* [Problem details]:
Every line below that contains the word "ejemplo" must be copied.

Start of Recorded information

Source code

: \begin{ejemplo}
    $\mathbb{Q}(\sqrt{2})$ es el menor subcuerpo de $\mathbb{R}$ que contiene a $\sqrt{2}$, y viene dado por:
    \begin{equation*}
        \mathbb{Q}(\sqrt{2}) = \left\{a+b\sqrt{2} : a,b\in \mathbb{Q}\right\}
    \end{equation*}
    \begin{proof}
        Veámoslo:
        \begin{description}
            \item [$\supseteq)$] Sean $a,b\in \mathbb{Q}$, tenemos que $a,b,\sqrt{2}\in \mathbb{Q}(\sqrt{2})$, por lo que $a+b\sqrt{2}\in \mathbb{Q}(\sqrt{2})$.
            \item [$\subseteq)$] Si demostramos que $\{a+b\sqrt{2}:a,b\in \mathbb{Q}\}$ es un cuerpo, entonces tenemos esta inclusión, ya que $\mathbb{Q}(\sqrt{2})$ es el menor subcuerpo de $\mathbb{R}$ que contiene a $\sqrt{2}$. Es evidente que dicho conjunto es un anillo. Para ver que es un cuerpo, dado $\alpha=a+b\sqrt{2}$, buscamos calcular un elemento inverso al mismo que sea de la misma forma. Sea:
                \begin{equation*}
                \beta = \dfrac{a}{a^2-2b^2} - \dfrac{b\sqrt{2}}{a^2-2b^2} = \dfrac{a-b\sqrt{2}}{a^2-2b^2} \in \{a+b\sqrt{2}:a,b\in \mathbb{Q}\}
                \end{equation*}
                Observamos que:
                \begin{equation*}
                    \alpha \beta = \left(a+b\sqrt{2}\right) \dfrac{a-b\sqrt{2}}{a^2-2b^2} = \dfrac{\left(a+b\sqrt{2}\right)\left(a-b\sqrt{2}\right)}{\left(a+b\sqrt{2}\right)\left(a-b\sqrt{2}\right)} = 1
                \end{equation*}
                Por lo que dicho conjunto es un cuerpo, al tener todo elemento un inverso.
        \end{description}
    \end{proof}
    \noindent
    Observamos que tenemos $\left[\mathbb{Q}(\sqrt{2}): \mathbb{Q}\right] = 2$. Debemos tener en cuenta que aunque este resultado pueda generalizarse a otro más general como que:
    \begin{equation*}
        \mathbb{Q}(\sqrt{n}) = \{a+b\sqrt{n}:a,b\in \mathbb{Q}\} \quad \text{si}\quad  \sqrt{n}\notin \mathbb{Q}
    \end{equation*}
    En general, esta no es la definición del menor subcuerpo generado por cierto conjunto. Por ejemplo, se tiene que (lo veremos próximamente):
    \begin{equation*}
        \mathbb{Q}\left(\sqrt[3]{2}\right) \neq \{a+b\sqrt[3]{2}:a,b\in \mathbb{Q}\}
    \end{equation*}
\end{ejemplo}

End of Recorded information

* [Solution to this exercise]:
: \begin{ejemplo}
    En general, esta no es la definición del menor subcuerpo generado por cierto conjunto. Por ejemplo, se tiene que (lo veremos próximamente):
\end{ejemplo}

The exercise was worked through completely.